En réalité, cette réaction viscérale est tout à fait exagérée, et celui qui l’a exprimée ainsi en toute sincérité a eu tort de rendre les auteurs du film responsables des paroles de tous les témoins interrogés (notamment celles d’un écrivain algérien, et celles du secrétaire du général Katz, Thierry Godechot), comme s’ils les prenaient nécessairement à leur compte. Il fallait tenir compte de tous les témoignages présentés, et pas seulement de quelques uns. Je suis donc tout à fait d’accord avec Jean Monneret pour penser que ce film est infiniment meilleur que ceux que nous avons vu passer à la télévision il y a quelques mois, et j’espère qu’il ne restera pas sans effet positifs.

Je lui ferai néanmoins deux critiques, liées il est vrai au format de 55 minutes qui est évidemment trop limité pour un sujet aussi complexe.

D’abord, j’ai regretté que les faits antérieurs au 5 juillet 1962, qui sont indispensables à connaître pour tenter de comprendre les causes de ce événement tragique, aient été expédiés en un quart d’heure, et d’un manière qui ne permet pas de présenter clairement ces causes. On nous dit qu’à Oran la guerre d’Algérie a commencé au début 1961, ce qui est faux, mais on ne nous dit pas davantage que le FLN a pratiqué un terrorisme systématique et continu jusqu’en mars 1962, et que celui de l’OAS n’a commencé à le dépasser qu’à partir de février. On ne nous dit pas non plus que l’OAS a bombardé avec ses mortiers les quartiers musulmans tenus en main par le FLN de février-mars à juin 1962, et que ce fait devrait être placé au premier rang des explications possibles de ce qui s’est passé le 5 juillet. Je ressens de plus en plus la nécessité de publier bientôt sur mon site les passages des messages de l’OAS d’Oran rassemblés par Guy Pujante, qui attestent que celle-ci a poursuivi la guerre contre le FLN et, donc, contre la population musulmane vivant sous son autorité, jusque une semaine avant le 5 juillet, ce qui rend vraisemblable l’hypothèse d’une vengeance préméditée contre la population européenne après la disparition de l’OAS.

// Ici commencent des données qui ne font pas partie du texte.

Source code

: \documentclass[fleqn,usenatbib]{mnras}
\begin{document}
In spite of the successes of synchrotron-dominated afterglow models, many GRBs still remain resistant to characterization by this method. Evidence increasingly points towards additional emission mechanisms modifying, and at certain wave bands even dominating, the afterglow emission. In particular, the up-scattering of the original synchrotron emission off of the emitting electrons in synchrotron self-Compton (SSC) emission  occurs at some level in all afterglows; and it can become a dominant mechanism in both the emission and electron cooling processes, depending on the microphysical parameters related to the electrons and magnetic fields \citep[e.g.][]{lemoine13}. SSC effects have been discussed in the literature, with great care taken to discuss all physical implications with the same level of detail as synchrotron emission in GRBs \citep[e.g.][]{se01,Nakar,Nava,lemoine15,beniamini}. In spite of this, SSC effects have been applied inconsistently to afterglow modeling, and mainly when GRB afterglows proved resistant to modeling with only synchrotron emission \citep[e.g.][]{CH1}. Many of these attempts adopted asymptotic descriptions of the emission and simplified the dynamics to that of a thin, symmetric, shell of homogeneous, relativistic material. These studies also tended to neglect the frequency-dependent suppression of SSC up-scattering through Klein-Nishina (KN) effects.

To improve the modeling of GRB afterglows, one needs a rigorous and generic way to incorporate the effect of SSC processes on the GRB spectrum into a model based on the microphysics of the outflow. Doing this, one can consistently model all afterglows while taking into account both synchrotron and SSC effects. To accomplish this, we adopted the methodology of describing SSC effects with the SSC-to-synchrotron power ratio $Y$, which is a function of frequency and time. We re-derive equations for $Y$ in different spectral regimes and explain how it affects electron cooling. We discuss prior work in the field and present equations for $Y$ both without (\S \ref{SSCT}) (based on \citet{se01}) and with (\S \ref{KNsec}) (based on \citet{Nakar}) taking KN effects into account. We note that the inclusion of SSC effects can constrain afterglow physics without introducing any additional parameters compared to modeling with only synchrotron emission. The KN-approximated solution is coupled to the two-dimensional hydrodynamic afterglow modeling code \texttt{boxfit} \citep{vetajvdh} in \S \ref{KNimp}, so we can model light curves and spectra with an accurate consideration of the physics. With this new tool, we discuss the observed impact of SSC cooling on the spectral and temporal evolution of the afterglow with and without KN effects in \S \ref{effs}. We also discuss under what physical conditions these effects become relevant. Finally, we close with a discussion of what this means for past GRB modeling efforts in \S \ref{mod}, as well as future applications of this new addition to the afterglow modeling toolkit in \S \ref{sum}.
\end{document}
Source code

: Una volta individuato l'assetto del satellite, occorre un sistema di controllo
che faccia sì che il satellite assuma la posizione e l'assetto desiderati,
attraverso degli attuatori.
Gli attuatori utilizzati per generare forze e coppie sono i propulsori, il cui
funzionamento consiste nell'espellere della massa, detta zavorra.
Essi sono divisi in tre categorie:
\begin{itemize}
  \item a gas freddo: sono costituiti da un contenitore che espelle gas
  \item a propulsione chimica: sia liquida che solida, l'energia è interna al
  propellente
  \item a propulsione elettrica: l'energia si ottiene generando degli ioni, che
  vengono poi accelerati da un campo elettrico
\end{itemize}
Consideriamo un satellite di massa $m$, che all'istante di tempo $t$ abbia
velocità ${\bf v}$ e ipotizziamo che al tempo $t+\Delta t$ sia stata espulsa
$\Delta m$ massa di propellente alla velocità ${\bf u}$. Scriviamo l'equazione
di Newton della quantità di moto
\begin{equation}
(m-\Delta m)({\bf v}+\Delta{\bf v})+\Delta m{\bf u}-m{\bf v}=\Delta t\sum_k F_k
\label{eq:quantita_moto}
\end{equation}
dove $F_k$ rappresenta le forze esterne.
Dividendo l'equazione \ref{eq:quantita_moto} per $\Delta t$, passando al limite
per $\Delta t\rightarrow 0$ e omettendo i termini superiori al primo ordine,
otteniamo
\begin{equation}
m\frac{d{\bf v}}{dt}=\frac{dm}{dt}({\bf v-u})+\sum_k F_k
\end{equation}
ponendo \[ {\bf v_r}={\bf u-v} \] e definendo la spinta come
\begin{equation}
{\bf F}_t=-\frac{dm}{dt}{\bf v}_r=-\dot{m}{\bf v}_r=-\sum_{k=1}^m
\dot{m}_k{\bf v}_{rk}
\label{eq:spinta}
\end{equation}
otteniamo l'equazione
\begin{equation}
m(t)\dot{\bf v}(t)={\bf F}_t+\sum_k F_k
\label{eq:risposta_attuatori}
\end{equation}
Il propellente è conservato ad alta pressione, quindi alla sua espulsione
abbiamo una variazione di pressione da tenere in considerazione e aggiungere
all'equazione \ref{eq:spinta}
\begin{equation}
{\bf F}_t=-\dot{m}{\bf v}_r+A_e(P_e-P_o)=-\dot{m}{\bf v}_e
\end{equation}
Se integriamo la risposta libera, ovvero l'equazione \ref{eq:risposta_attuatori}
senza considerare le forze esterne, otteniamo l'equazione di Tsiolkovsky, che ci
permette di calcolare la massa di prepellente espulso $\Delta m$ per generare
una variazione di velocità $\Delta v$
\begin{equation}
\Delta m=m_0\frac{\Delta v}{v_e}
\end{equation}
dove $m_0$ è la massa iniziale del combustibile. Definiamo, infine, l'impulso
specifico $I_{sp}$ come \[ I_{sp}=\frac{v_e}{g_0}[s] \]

Les trois quarts suivants du film sont beaucoup plus détaillés sur les faits, mais ils ne sont pas assez clairs sur les explications. La responsabilité du général de Gaulle est mise en cause à juste titre, mais sans les précisions indispensables pour la mesurer. Il aurait fallu expliquer que De Gaulle avait choisi de rester neutre dans le conflit qui était sur le point d’éclater entre les deux moitiés du FLN (le GPRA d’un côté, l’alliance Ben Bella-Boumedienne de l’autre) parce qu’il ne voulait pas recommencer la guerre à peine terminée, et parce qu’il ignorait que le CNRA avait voté à l’unanimité un mois plus tôt le programme de Tripoli - tenu secret - qui définissait les accords d’Evian comme une « plateforme néo-colonialiste » à démanteler le plus vite possible. D’autre part, les instructions données le 5 juillet à l’ambassadeur Jeanneney comportaient en premier lieu « le principe essentiel que la France, ayant reconnu l’indépendance du nouvel Etat et lui ayant transféré les compétences afférentes à la souveraineté, ne doit pas prendre parti dans les querelles qui divisent des factions politiques locales », mais aussi en deuxième lieu le devoir de « rappeler le cas échéant à l’Exécutif algérien sa responsabilité au regard de la sécurité des Européens » et de souligner « la nécessité où se trouverait le Gouvernement français, en cas de carence des autorités locales, de prendre lui-même les mesures de sauvegarde nécessaires par le regroupement provisoire des intéressés dans les régions portuaires et par leur embarquement ». L’hypothèse de Jean-François Paya, qui suppose que De Gaulle aurait conclu un « deal » avec Ben Bella avant le 5 juillet pour lui abandonner le maintien de l’ordre à Oran parce qu’il voulait le favoriser dans sa conquête du pouvoir est donc fausse. Et je lui fais un autre reproche, celui d’avoir évacué la recherche des responsabilités sur place (l’affrontement FLN-OAS qui venait à peine de se terminer) pour la remplacer par une cause entièrement extérieure à Oran (la lutte pour le pouvoir entre les deux camps algériens).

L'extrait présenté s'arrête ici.